Line by line, retype the material below exactly, from its first line up to and including the one holding "the dream have".

*** Begin section ***

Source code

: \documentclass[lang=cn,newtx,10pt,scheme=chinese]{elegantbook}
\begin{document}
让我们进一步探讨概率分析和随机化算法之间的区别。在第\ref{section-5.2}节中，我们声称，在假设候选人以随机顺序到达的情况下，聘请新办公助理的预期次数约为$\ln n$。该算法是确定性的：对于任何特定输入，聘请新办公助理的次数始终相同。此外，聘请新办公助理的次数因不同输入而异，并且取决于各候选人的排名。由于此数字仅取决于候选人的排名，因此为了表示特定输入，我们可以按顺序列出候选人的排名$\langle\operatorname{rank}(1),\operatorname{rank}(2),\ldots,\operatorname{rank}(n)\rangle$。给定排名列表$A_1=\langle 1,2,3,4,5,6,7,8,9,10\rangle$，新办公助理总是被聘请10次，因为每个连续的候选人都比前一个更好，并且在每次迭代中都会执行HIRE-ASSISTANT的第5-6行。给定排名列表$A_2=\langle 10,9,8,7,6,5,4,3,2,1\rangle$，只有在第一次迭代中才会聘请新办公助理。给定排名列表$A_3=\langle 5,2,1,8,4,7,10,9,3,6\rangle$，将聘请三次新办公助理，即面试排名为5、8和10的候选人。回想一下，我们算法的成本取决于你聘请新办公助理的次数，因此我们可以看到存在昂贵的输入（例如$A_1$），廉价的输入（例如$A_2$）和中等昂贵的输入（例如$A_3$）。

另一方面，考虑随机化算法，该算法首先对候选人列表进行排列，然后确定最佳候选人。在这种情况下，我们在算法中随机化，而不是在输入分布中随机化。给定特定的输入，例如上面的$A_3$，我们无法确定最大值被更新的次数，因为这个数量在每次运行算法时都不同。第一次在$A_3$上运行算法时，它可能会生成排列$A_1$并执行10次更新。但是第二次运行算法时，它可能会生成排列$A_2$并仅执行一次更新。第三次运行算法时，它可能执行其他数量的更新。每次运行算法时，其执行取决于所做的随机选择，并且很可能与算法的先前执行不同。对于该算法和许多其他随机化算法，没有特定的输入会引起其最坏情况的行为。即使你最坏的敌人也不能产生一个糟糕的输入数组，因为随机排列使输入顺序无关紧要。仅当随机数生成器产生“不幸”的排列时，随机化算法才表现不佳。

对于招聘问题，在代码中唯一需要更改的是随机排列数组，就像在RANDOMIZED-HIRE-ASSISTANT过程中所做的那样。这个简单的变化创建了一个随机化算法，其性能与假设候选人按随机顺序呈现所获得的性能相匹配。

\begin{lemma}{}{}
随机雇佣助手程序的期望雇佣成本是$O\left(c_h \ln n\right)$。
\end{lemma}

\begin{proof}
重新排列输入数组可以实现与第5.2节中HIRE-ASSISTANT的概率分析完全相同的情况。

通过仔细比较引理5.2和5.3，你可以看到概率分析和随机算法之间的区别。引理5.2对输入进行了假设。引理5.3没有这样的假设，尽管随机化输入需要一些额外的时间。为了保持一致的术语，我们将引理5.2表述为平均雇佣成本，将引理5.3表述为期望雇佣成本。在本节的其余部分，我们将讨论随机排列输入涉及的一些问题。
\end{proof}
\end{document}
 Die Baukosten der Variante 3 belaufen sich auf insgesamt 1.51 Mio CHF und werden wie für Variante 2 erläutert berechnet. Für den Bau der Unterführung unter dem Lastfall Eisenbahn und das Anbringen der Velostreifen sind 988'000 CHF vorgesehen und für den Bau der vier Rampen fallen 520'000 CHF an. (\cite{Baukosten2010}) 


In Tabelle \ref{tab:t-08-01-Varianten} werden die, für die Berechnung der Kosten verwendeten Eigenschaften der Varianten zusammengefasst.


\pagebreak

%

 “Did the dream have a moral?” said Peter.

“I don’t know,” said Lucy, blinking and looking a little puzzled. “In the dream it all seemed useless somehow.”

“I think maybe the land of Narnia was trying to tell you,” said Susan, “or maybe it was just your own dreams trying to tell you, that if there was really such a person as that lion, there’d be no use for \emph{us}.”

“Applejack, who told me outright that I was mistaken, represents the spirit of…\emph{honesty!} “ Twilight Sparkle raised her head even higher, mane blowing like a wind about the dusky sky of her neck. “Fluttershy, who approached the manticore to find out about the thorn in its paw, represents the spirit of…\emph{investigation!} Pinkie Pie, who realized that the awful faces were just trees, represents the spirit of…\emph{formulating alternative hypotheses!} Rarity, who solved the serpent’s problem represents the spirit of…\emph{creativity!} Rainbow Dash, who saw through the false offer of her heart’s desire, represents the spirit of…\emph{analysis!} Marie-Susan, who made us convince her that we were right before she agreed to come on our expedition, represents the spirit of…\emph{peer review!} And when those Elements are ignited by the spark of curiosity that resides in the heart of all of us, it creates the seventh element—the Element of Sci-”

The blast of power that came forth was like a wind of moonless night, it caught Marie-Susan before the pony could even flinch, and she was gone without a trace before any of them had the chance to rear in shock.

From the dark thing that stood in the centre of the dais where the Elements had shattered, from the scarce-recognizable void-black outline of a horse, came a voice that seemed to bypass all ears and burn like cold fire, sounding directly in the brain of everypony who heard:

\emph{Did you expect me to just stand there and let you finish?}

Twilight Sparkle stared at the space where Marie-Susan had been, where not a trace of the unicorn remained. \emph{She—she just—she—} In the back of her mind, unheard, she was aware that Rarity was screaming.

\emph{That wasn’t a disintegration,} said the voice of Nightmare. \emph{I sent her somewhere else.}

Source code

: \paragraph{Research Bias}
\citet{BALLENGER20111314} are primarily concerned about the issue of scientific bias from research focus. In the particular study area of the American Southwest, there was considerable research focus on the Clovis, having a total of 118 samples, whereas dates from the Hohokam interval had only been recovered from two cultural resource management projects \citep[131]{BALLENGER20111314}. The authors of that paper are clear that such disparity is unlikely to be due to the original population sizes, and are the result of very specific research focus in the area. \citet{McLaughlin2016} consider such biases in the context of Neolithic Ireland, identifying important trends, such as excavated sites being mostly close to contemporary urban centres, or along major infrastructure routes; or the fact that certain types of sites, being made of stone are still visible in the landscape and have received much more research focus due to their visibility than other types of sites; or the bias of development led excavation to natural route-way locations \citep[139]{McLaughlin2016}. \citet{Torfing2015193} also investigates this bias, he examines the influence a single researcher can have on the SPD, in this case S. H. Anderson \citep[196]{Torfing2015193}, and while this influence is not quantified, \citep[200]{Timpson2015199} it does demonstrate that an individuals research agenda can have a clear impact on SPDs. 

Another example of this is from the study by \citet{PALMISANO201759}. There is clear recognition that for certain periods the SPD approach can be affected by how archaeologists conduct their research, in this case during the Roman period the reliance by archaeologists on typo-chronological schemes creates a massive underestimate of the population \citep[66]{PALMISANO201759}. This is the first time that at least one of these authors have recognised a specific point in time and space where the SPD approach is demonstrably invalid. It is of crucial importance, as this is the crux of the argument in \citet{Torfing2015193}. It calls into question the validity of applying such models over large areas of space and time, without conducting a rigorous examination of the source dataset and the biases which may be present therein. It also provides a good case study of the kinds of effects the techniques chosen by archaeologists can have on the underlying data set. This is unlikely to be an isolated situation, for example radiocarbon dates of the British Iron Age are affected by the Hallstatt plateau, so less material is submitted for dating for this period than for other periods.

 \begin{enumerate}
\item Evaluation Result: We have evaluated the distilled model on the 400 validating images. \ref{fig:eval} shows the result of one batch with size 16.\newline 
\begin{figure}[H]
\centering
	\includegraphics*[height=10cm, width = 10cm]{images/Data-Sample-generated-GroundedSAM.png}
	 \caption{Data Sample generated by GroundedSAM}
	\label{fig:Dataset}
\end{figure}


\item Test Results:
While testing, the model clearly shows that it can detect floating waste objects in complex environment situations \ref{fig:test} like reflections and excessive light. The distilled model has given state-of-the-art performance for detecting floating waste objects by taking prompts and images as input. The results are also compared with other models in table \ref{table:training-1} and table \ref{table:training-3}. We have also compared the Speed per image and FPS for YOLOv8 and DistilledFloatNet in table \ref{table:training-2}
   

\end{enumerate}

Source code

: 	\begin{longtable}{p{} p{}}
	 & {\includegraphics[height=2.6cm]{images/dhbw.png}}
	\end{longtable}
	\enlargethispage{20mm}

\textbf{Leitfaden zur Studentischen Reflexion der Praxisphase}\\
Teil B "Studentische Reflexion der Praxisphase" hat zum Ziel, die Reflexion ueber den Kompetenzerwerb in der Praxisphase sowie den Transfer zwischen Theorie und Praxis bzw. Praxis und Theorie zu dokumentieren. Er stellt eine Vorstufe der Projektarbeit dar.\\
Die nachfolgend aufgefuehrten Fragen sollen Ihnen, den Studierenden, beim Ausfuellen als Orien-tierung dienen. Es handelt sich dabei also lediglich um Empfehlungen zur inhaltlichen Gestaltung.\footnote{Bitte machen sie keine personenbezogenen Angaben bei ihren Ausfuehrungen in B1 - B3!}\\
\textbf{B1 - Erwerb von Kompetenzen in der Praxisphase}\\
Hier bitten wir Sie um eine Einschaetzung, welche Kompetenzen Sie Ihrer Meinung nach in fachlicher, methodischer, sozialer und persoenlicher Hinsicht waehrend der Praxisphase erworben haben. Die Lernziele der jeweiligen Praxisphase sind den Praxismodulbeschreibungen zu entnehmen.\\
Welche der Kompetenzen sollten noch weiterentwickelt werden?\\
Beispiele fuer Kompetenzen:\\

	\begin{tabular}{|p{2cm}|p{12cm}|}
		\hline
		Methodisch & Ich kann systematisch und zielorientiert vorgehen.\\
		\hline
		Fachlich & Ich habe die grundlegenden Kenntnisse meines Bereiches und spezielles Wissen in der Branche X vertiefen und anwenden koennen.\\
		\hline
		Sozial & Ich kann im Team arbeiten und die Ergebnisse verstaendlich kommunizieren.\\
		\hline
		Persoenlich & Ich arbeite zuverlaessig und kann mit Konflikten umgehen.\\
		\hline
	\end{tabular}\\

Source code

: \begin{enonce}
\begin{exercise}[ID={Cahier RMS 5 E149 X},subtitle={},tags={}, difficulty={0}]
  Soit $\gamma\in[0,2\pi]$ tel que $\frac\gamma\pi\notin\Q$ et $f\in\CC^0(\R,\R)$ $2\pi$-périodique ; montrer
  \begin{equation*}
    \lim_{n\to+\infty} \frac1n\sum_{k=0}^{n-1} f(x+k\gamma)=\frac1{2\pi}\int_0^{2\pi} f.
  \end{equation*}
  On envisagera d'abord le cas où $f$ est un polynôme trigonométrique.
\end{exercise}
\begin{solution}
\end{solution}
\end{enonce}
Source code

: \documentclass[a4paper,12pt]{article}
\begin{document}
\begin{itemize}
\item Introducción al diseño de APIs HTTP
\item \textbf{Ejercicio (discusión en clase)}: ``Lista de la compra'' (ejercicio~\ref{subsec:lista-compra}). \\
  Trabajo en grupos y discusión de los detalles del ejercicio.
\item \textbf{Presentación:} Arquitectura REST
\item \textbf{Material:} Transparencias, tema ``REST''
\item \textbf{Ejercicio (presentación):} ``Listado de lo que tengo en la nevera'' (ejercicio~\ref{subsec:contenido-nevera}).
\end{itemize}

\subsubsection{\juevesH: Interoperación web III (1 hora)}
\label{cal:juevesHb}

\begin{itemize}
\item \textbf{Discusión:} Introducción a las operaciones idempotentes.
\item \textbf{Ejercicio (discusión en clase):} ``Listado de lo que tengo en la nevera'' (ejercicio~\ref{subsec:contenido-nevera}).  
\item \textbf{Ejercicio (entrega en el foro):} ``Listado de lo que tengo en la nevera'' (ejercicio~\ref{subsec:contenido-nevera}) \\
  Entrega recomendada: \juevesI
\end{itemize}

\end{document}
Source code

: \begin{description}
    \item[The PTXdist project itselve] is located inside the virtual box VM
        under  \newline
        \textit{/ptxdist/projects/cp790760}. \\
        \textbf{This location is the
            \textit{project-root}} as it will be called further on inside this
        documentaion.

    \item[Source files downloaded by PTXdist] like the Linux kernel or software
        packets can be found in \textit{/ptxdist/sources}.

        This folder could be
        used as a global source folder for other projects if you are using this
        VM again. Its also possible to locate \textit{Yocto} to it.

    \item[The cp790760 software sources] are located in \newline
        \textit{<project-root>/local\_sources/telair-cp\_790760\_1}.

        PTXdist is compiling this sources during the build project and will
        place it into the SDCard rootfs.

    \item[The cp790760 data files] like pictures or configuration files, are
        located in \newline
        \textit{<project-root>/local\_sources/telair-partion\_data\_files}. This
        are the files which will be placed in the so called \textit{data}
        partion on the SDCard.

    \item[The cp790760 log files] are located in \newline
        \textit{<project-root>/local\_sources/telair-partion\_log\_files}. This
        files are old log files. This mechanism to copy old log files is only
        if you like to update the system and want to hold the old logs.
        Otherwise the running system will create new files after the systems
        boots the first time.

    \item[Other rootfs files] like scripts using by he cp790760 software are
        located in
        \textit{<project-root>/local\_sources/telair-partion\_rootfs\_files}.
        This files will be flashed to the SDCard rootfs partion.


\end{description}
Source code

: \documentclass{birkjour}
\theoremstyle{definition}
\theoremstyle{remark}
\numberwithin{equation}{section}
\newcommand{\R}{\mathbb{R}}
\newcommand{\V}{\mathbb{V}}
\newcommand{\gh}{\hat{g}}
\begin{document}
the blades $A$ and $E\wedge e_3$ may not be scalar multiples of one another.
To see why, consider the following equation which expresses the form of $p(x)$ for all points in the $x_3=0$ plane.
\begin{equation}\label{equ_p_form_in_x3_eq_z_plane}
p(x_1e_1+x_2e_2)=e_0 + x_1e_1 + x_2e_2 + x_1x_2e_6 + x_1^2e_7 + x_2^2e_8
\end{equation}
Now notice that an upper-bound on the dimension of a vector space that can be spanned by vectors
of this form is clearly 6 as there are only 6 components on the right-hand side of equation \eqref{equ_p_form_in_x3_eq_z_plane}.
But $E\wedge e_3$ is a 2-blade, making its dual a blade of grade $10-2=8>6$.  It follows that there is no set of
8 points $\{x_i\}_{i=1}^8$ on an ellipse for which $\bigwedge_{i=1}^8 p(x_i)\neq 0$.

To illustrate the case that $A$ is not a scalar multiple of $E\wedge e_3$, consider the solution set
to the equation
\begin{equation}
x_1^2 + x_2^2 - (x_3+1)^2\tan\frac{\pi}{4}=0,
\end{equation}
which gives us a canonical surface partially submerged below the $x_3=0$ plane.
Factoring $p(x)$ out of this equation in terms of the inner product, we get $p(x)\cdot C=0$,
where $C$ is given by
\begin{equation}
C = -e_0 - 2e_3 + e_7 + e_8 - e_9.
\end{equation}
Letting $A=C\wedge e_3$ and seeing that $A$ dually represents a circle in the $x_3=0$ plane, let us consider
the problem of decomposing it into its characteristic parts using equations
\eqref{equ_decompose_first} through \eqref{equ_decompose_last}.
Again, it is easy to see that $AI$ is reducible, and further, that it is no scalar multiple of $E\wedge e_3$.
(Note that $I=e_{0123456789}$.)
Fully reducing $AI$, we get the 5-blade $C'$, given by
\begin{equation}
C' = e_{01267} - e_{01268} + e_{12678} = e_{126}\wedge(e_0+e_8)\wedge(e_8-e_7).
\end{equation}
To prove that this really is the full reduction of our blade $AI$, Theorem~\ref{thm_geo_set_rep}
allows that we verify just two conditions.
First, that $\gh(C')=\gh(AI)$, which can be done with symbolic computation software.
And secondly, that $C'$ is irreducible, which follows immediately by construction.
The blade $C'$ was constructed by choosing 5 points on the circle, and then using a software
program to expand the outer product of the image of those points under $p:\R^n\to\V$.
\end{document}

*** End section ***

■ **RESPONSE TO THE EXERCISE**:
Source code

: \documentclass[lang=cn,newtx,10pt,scheme=chinese]{elegantbook}
\begin{document}
让我们进一步探讨概率分析和随机化算法之间的区别。在第\ref{section-5.2}节中，我们声称，在假设候选人以随机顺序到达的情况下，聘请新办公助理的预期次数约为$\ln n$。该算法是确定性的：对于任何特定输入，聘请新办公助理的次数始终相同。此外，聘请新办公助理的次数因不同输入而异，并且取决于各候选人的排名。由于此数字仅取决于候选人的排名，因此为了表示特定输入，我们可以按顺序列出候选人的排名$\langle\operatorname{rank}(1),\operatorname{rank}(2),\ldots,\operatorname{rank}(n)\rangle$。给定排名列表$A_1=\langle 1,2,3,4,5,6,7,8,9,10\rangle$，新办公助理总是被聘请10次，因为每个连续的候选人都比前一个更好，并且在每次迭代中都会执行HIRE-ASSISTANT的第5-6行。给定排名列表$A_2=\langle 10,9,8,7,6,5,4,3,2,1\rangle$，只有在第一次迭代中才会聘请新办公助理。给定排名列表$A_3=\langle 5,2,1,8,4,7,10,9,3,6\rangle$，将聘请三次新办公助理，即面试排名为5、8和10的候选人。回想一下，我们算法的成本取决于你聘请新办公助理的次数，因此我们可以看到存在昂贵的输入（例如$A_1$），廉价的输入（例如$A_2$）和中等昂贵的输入（例如$A_3$）。

另一方面，考虑随机化算法，该算法首先对候选人列表进行排列，然后确定最佳候选人。在这种情况下，我们在算法中随机化，而不是在输入分布中随机化。给定特定的输入，例如上面的$A_3$，我们无法确定最大值被更新的次数，因为这个数量在每次运行算法时都不同。第一次在$A_3$上运行算法时，它可能会生成排列$A_1$并执行10次更新。但是第二次运行算法时，它可能会生成排列$A_2$并仅执行一次更新。第三次运行算法时，它可能执行其他数量的更新。每次运行算法时，其执行取决于所做的随机选择，并且很可能与算法的先前执行不同。对于该算法和许多其他随机化算法，没有特定的输入会引起其最坏情况的行为。即使你最坏的敌人也不能产生一个糟糕的输入数组，因为随机排列使输入顺序无关紧要。仅当随机数生成器产生“不幸”的排列时，随机化算法才表现不佳。

对于招聘问题，在代码中唯一需要更改的是随机排列数组，就像在RANDOMIZED-HIRE-ASSISTANT过程中所做的那样。这个简单的变化创建了一个随机化算法，其性能与假设候选人按随机顺序呈现所获得的性能相匹配。

\begin{lemma}{}{}
随机雇佣助手程序的期望雇佣成本是$O\left(c_h \ln n\right)$。
\end{lemma}

\begin{proof}
重新排列输入数组可以实现与第5.2节中HIRE-ASSISTANT的概率分析完全相同的情况。

通过仔细比较引理5.2和5.3，你可以看到概率分析和随机算法之间的区别。引理5.2对输入进行了假设。引理5.3没有这样的假设，尽管随机化输入需要一些额外的时间。为了保持一致的术语，我们将引理5.2表述为平均雇佣成本，将引理5.3表述为期望雇佣成本。在本节的其余部分，我们将讨论随机排列输入涉及的一些问题。
\end{proof}
\end{document}
 Die Baukosten der Variante 3 belaufen sich auf insgesamt 1.51 Mio CHF und werden wie für Variante 2 erläutert berechnet. Für den Bau der Unterführung unter dem Lastfall Eisenbahn und das Anbringen der Velostreifen sind 988'000 CHF vorgesehen und für den Bau der vier Rampen fallen 520'000 CHF an. (\cite{Baukosten2010}) 


In Tabelle \ref{tab:t-08-01-Varianten} werden die, für die Berechnung der Kosten verwendeten Eigenschaften der Varianten zusammengefasst.


\pagebreak

%

 “Did the dream have a moral?” said Peter.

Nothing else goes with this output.